• EXERCISE DIRECTIONS: Output all records exactly, with no images.

• THE DATA:
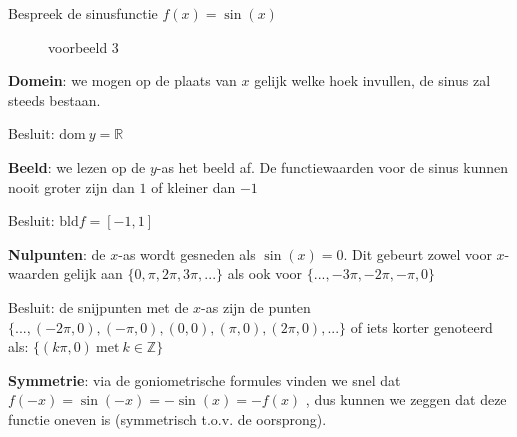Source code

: \begin{voorbeeld}
	Bespreek de sinusfunctie $f(x)=\sin(x)$ 


\begin{figure}
	\centering          
	
	\caption{voorbeeld 3}
	\label{fig:reele_functies_vb3}	
\end{figure}


\textbf{Domein}: we mogen op de plaats van $x$ gelijk welke
hoek invullen, de sinus zal steeds bestaan.

Besluit: $\textrm{dom}\:y=\mathbb{R}$ 




\textbf{Beeld}: we lezen op de $y$-as het beeld af. De
functiewaarden voor de sinus kunnen nooit groter zijn dan $1$ of
kleiner dan $-1$

Besluit: $\textrm{bld}f=[-1,1]$




\textbf{Nulpunten}: de $x$-as wordt gesneden als $\sin(x)=0$.
Dit gebeurt zowel voor $x$-waarden gelijk aan $\{0,\pi,2\pi,3\pi,...\}$
als ook voor $\{...,-3\pi,-2\pi,-\pi,0\}$

Besluit: de snijpunten met de $x$-as zijn de punten $\{...,(-2\pi,0),(-\pi,0),(0,0),(\pi,0),(2\pi,0),...\}$
of iets korter genoteerd als: $\{(k\pi,0)\:\textrm{met}\:k\in\mathbb{Z}\}$




\textbf{Symmetrie}: via de goniometrische formules vinden
we snel dat $f(-x)=\sin(-x)=-\sin(x)=-f(x)$ , dus kunnen we zeggen
dat deze functie oneven is (symmetrisch t.o.v. de oorsprong).

\end{voorbeeld}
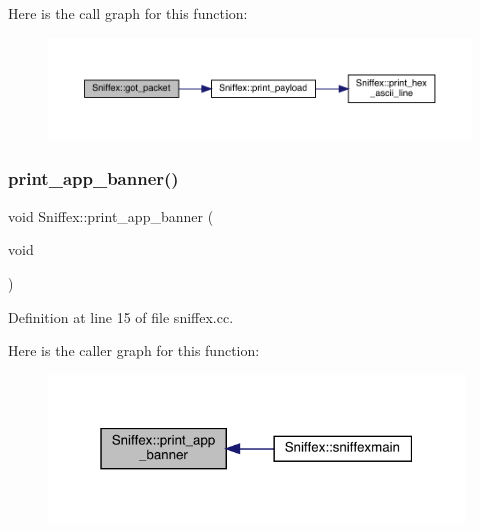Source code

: Here is the call graph for this function\+:\nopagebreak
\begin{figure}[H]
\begin{center}
\leavevmode
\includegraphics[width=350pt]{class_sniffex_a3d4ef3c90e55035eadca2d577004cd14_cgraph}
\end{center}
\end{figure}
\mbox{\label{class_sniffex_ab32951f576e7cd62caf4fe1c5b085b4e}} 
\subsubsection{\texorpdfstring{print\+\_\+app\+\_\+banner()}{print\_app\_banner()}}
{\footnotesize\ttfamily void Sniffex\+::print\+\_\+app\+\_\+banner (\begin{DoxyParamCaption}\item[{void}]{ }\end{DoxyParamCaption})}



Definition at line 15 of file sniffex.\+cc.

Here is the caller graph for this function\+:\nopagebreak
\begin{figure}[H]
\begin{center}
\leavevmode
\includegraphics[width=313pt]{class_sniffex_ab32951f576e7cd62caf4fe1c5b085b4e_icgraph}
\end{center}
\end{figure}
\mbox{\label{class_sniffex_aea81794fe2ac6e2b857eef01c3b109e5}} 
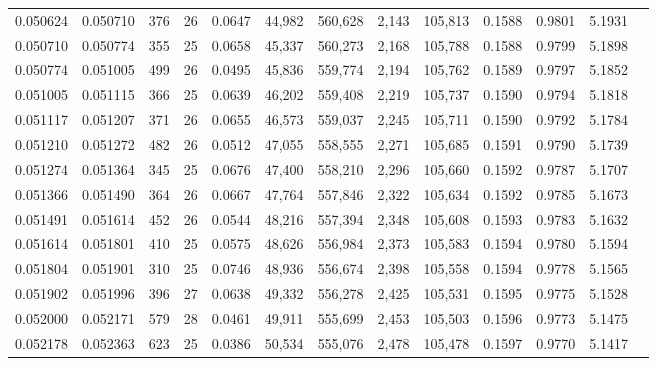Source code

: \begin{tabular}{rrrrrrrrrrrrr}
0.050624 & 0.050710 & 376 &  26 &                                     0.0647 &  44,982 & 560,628 &   2,143 & 105,813 & 0.1588 & 0.9801 & 5.1931 \\
0.050710 & 0.050774 & 355 &  25 &                                     0.0658 &  45,337 & 560,273 &   2,168 & 105,788 & 0.1588 & 0.9799 & 5.1898 \\
0.050774 & 0.051005 & 499 &  26 &                                     0.0495 &  45,836 & 559,774 &   2,194 & 105,762 & 0.1589 & 0.9797 & 5.1852 \\
0.051005 & 0.051115 & 366 &  25 &                                     0.0639 &  46,202 & 559,408 &   2,219 & 105,737 & 0.1590 & 0.9794 & 5.1818 \\
0.051117 & 0.051207 & 371 &  26 &                                     0.0655 &  46,573 & 559,037 &   2,245 & 105,711 & 0.1590 & 0.9792 & 5.1784 \\
0.051210 & 0.051272 & 482 &  26 &                                     0.0512 &  47,055 & 558,555 &   2,271 & 105,685 & 0.1591 & 0.9790 & 5.1739 \\
0.051274 & 0.051364 & 345 &  25 &                                     0.0676 &  47,400 & 558,210 &   2,296 & 105,660 & 0.1592 & 0.9787 & 5.1707 \\
0.051366 & 0.051490 & 364 &  26 &                                     0.0667 &  47,764 & 557,846 &   2,322 & 105,634 & 0.1592 & 0.9785 & 5.1673 \\
0.051491 & 0.051614 & 452 &  26 &                                     0.0544 &  48,216 & 557,394 &   2,348 & 105,608 & 0.1593 & 0.9783 & 5.1632 \\
0.051614 & 0.051801 & 410 &  25 &                                     0.0575 &  48,626 & 556,984 &   2,373 & 105,583 & 0.1594 & 0.9780 & 5.1594 \\
0.051804 & 0.051901 & 310 &  25 &                                     0.0746 &  48,936 & 556,674 &   2,398 & 105,558 & 0.1594 & 0.9778 & 5.1565 \\
0.051902 & 0.051996 & 396 &  27 &                                     0.0638 &  49,332 & 556,278 &   2,425 & 105,531 & 0.1595 & 0.9775 & 5.1528 \\
0.052000 & 0.052171 & 579 &  28 &                                     0.0461 &  49,911 & 555,699 &   2,453 & 105,503 & 0.1596 & 0.9773 & 5.1475 \\
0.052178 & 0.052363 & 623 &  25 &                                     0.0386 &  50,534 & 555,076 &   2,478 & 105,478 & 0.1597 & 0.9770 & 5.1417 \\

\end{tabular}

• WRITTEN RESPONSE:
Source code

: \begin{voorbeeld}
	Bespreek de sinusfunctie $f(x)=\sin(x)$ 


\begin{figure}
	\centering          
	
	\caption{voorbeeld 3}
	\label{fig:reele_functies_vb3}	
\end{figure}


\textbf{Domein}: we mogen op de plaats van $x$ gelijk welke
hoek invullen, de sinus zal steeds bestaan.

Besluit: $\textrm{dom}\:y=\mathbb{R}$ 




\textbf{Beeld}: we lezen op de $y$-as het beeld af. De
functiewaarden voor de sinus kunnen nooit groter zijn dan $1$ of
kleiner dan $-1$

Besluit: $\textrm{bld}f=[-1,1]$




\textbf{Nulpunten}: de $x$-as wordt gesneden als $\sin(x)=0$.
Dit gebeurt zowel voor $x$-waarden gelijk aan $\{0,\pi,2\pi,3\pi,...\}$
als ook voor $\{...,-3\pi,-2\pi,-\pi,0\}$

Besluit: de snijpunten met de $x$-as zijn de punten $\{...,(-2\pi,0),(-\pi,0),(0,0),(\pi,0),(2\pi,0),...\}$
of iets korter genoteerd als: $\{(k\pi,0)\:\textrm{met}\:k\in\mathbb{Z}\}$




\textbf{Symmetrie}: via de goniometrische formules vinden
we snel dat $f(-x)=\sin(-x)=-\sin(x)=-f(x)$ , dus kunnen we zeggen
dat deze functie oneven is (symmetrisch t.o.v. de oorsprong).

\end{voorbeeld}
Source code

: Here is the call graph for this function\+:\nopagebreak
\begin{figure}[H]
\begin{center}
\leavevmode
\includegraphics[width=350pt]{class_sniffex_a3d4ef3c90e55035eadca2d577004cd14_cgraph}
\end{center}
\end{figure}
\mbox{\label{class_sniffex_ab32951f576e7cd62caf4fe1c5b085b4e}} 
\subsubsection{\texorpdfstring{print\+\_\+app\+\_\+banner()}{print\_app\_banner()}}
{\footnotesize\ttfamily void Sniffex\+::print\+\_\+app\+\_\+banner (\begin{DoxyParamCaption}\item[{void}]{ }\end{DoxyParamCaption})}



Definition at line 15 of file sniffex.\+cc.

Here is the caller graph for this function\+:\nopagebreak
\begin{figure}[H]
\begin{center}
\leavevmode
\includegraphics[width=313pt]{class_sniffex_ab32951f576e7cd62caf4fe1c5b085b4e_icgraph}
\end{center}
\end{figure}
\mbox{\label{class_sniffex_aea81794fe2ac6e2b857eef01c3b109e5}} 
Source code

: \begin{tabular}{rrrrrrrrrrrrr}
0.050624 & 0.050710 & 376 &  26 &                                     0.0647 &  44,982 & 560,628 &   2,143 & 105,813 & 0.1588 & 0.9801 & 5.1931 \\
0.050710 & 0.050774 & 355 &  25 &                                     0.0658 &  45,337 & 560,273 &   2,168 & 105,788 & 0.1588 & 0.9799 & 5.1898 \\
0.050774 & 0.051005 & 499 &  26 &                                     0.0495 &  45,836 & 559,774 &   2,194 & 105,762 & 0.1589 & 0.9797 & 5.1852 \\
0.051005 & 0.051115 & 366 &  25 &                                     0.0639 &  46,202 & 559,408 &   2,219 & 105,737 & 0.1590 & 0.9794 & 5.1818 \\
0.051117 & 0.051207 & 371 &  26 &                                     0.0655 &  46,573 & 559,037 &   2,245 & 105,711 & 0.1590 & 0.9792 & 5.1784 \\
0.051210 & 0.051272 & 482 &  26 &                                     0.0512 &  47,055 & 558,555 &   2,271 & 105,685 & 0.1591 & 0.9790 & 5.1739 \\
0.051274 & 0.051364 & 345 &  25 &                                     0.0676 &  47,400 & 558,210 &   2,296 & 105,660 & 0.1592 & 0.9787 & 5.1707 \\
0.051366 & 0.051490 & 364 &  26 &                                     0.0667 &  47,764 & 557,846 &   2,322 & 105,634 & 0.1592 & 0.9785 & 5.1673 \\
0.051491 & 0.051614 & 452 &  26 &                                     0.0544 &  48,216 & 557,394 &   2,348 & 105,608 & 0.1593 & 0.9783 & 5.1632 \\
0.051614 & 0.051801 & 410 &  25 &                                     0.0575 &  48,626 & 556,984 &   2,373 & 105,583 & 0.1594 & 0.9780 & 5.1594 \\
0.051804 & 0.051901 & 310 &  25 &                                     0.0746 &  48,936 & 556,674 &   2,398 & 105,558 & 0.1594 & 0.9778 & 5.1565 \\
0.051902 & 0.051996 & 396 &  27 &                                     0.0638 &  49,332 & 556,278 &   2,425 & 105,531 & 0.1595 & 0.9775 & 5.1528 \\
0.052000 & 0.052171 & 579 &  28 &                                     0.0461 &  49,911 & 555,699 &   2,453 & 105,503 & 0.1596 & 0.9773 & 5.1475 \\
0.052178 & 0.052363 & 623 &  25 &                                     0.0386 &  50,534 & 555,076 &   2,478 & 105,478 & 0.1597 & 0.9770 & 5.1417 \\

\end{tabular}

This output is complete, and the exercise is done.